In every line of the records, look for "been", then report how many lines have it and nothing else.

## Stored data entries
^^^^

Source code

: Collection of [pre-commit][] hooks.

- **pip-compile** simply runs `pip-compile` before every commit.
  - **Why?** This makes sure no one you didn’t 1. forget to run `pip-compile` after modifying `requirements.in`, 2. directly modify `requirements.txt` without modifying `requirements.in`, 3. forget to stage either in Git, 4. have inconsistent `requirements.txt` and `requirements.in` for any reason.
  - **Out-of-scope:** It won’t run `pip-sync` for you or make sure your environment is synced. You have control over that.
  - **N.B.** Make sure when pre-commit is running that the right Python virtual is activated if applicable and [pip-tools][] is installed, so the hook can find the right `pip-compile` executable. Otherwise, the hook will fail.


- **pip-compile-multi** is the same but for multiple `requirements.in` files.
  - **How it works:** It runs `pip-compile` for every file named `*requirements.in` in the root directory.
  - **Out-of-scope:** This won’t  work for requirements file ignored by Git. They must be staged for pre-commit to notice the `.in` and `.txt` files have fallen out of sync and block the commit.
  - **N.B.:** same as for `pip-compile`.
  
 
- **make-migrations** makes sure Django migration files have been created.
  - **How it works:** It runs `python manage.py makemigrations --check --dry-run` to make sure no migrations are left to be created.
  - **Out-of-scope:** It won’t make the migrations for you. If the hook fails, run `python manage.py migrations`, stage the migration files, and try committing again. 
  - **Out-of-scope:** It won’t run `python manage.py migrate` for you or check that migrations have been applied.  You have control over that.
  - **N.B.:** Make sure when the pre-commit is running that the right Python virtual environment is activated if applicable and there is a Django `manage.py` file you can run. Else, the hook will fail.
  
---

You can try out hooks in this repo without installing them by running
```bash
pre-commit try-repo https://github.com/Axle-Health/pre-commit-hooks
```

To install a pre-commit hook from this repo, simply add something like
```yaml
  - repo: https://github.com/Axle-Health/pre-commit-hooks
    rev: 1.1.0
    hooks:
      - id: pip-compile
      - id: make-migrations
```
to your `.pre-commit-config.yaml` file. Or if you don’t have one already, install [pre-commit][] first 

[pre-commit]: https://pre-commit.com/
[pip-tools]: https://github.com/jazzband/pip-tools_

^^^^

## Your solution
2